I can sympathize...coming home or waking up to a missing hedgie is the worst!! I remember when we first got Niblet, we came home late one night and went right to his cage to check on him and he was missing. We freaked out...searched everywhere and finally found him across the room in the fish tank cabinet cuddled up with the filter machine (it vibrates and it super warm)...it was the scariest thing.


----------



## SChedgie (Feb 1, 2011)

I want to thank everyone for the great Tips on places a Hedgie will hide.
I was so happy to find Baby Kate, that I didn't fuss at her for getting out. I wanted to
share some pics of my babies- Ziva, Abby, Baby Kate and Gibbs, so here goes my
first try. Check them out at http://photobucket.com/SChedgie


----------



## lmashbri6983 (May 29, 2009)

Cute pics!
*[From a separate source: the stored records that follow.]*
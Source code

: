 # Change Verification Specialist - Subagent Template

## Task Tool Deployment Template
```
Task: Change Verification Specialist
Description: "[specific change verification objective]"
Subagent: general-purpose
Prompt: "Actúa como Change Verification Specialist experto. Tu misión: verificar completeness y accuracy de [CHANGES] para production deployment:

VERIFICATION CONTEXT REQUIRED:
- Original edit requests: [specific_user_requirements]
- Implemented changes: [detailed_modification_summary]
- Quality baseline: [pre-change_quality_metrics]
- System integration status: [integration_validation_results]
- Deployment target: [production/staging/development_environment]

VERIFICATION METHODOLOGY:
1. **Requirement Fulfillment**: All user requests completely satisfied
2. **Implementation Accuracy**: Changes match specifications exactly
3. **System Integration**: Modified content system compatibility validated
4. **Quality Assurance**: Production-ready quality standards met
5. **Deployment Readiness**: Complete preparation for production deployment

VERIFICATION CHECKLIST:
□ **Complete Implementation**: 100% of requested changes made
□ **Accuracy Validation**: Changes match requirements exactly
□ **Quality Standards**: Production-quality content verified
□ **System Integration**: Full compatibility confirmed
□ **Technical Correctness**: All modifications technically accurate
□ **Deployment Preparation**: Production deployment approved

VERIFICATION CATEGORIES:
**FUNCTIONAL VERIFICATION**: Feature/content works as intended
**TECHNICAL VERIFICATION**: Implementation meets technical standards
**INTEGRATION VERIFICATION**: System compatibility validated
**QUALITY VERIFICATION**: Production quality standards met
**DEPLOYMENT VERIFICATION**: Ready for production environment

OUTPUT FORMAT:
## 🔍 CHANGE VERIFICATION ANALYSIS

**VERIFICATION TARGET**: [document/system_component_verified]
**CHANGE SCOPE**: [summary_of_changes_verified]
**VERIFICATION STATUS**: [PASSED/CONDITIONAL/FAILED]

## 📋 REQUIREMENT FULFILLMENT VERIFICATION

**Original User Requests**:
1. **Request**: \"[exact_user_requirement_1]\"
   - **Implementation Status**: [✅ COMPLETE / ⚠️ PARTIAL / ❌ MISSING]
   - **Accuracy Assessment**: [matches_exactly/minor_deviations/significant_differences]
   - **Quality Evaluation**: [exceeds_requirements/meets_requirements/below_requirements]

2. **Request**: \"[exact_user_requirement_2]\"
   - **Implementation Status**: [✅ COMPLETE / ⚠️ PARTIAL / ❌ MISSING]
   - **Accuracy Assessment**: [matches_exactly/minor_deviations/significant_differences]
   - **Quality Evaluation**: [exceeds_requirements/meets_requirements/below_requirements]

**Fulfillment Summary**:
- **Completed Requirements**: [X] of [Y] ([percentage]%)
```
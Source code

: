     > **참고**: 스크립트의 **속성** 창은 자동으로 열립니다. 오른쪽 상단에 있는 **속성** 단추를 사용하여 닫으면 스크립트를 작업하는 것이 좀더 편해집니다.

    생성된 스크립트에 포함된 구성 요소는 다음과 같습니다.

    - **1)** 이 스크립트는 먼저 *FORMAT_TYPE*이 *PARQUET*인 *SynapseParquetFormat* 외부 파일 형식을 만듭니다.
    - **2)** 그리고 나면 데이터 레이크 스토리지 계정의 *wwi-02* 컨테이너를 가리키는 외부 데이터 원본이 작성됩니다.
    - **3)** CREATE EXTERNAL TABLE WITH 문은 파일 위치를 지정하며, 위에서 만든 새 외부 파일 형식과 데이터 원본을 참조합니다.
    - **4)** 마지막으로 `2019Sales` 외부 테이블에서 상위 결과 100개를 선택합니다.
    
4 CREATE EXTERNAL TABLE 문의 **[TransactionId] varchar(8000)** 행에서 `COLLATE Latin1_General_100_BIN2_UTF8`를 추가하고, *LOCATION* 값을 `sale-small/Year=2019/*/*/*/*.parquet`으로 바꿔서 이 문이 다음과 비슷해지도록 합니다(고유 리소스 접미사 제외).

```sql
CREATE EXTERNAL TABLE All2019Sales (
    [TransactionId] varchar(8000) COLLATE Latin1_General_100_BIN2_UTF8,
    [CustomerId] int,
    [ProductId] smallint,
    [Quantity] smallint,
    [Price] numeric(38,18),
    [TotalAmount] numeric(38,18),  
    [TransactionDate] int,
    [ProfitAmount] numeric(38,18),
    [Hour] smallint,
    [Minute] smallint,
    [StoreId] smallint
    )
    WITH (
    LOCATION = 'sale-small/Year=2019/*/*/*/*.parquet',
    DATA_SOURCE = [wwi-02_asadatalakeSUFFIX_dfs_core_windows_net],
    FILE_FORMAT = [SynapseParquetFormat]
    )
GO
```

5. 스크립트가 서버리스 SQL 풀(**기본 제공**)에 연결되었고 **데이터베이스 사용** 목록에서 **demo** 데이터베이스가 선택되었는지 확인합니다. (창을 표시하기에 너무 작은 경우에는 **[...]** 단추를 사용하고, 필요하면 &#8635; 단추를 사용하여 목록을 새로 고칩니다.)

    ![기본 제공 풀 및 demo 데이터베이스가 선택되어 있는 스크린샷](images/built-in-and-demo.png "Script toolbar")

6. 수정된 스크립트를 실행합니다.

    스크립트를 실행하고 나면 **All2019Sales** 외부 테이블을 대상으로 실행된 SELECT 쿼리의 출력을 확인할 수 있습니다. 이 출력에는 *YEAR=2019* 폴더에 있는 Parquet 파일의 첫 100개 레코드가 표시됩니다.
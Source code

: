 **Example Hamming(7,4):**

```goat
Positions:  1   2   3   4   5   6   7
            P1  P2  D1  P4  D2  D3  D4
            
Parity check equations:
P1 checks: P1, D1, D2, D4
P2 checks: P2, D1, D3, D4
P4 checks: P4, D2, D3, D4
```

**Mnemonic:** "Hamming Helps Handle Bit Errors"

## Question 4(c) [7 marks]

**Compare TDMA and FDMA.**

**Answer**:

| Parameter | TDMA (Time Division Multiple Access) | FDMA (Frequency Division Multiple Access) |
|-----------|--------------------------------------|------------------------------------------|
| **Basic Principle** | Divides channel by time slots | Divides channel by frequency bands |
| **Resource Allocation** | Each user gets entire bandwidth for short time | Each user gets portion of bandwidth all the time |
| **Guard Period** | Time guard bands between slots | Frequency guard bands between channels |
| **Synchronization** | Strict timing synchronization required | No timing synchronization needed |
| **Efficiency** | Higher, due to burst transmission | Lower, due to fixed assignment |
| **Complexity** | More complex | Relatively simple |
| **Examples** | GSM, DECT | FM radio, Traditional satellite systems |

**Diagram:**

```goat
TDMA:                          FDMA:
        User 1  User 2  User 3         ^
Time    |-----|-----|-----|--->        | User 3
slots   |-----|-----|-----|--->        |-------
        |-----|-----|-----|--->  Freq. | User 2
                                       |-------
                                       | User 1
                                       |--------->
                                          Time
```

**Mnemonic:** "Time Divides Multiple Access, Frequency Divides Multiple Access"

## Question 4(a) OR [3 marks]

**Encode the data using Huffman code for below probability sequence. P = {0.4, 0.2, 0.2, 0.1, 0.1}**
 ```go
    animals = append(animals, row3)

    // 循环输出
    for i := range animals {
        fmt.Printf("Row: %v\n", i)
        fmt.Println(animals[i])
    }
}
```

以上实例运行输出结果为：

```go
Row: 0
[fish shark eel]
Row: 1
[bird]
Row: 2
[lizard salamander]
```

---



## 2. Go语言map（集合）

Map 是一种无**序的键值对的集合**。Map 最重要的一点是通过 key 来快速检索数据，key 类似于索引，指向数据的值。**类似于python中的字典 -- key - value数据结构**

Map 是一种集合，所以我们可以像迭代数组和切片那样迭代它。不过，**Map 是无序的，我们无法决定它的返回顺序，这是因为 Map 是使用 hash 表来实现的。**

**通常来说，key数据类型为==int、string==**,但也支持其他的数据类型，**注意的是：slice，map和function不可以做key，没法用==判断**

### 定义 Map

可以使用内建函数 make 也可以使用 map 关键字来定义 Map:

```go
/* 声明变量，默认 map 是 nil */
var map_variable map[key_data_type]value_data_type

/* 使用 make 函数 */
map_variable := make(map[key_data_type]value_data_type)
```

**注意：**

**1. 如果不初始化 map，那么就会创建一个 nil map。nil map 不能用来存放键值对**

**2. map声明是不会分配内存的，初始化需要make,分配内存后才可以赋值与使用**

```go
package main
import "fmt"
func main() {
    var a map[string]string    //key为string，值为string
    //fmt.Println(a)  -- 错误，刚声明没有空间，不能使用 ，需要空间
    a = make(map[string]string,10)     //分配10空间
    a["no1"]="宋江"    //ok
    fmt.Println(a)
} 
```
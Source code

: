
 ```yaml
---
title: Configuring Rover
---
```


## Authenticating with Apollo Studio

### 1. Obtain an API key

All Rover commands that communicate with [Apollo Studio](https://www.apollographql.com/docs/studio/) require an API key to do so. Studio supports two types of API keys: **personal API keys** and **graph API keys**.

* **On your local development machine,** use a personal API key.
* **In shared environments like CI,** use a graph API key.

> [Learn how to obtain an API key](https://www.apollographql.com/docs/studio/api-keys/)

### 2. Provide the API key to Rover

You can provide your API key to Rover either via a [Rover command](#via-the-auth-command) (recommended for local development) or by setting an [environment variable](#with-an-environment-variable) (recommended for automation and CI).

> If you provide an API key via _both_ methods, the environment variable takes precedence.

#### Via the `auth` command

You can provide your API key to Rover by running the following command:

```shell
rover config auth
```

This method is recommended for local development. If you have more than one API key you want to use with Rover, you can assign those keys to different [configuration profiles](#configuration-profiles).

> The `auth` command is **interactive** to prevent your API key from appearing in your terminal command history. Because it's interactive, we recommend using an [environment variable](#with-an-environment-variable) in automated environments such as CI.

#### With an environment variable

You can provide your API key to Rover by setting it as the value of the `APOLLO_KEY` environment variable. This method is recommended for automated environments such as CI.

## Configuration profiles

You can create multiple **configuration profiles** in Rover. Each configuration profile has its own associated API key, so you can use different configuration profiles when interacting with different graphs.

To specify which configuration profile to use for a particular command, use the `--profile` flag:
That white stripe on Ziva is just amazing!!


----------



## SChedgie (Feb 1, 2011)

Yea, She's a beauty . Her Dad is a pinto. I love her markings, I can't wait to
see what her babies will look like.


----------



## MissC (Nov 15, 2010)

Please tell me she's not pregnant at 12 weeks.


----------



## DasIgelPoggie (Oct 21, 2010)

Lol I think she was mean in the future. 

I'm so glad you found her!! Penny escaped last week when the door to her cage was mysteriously left open *cough*mylittlesister*cough* and we found her asleep in the calf of my little sister's tall boots XD Cutest place to find her ever... but SCARIEST feeling in the world!!


----------



## SChedgie (Feb 1, 2011)

Sorry, but no babies for Ziva or Abby and Baby Kate. They aren't old enough yet and
I'm not sure if I'm ready to take on babies. I love my girls just they way they are.


----------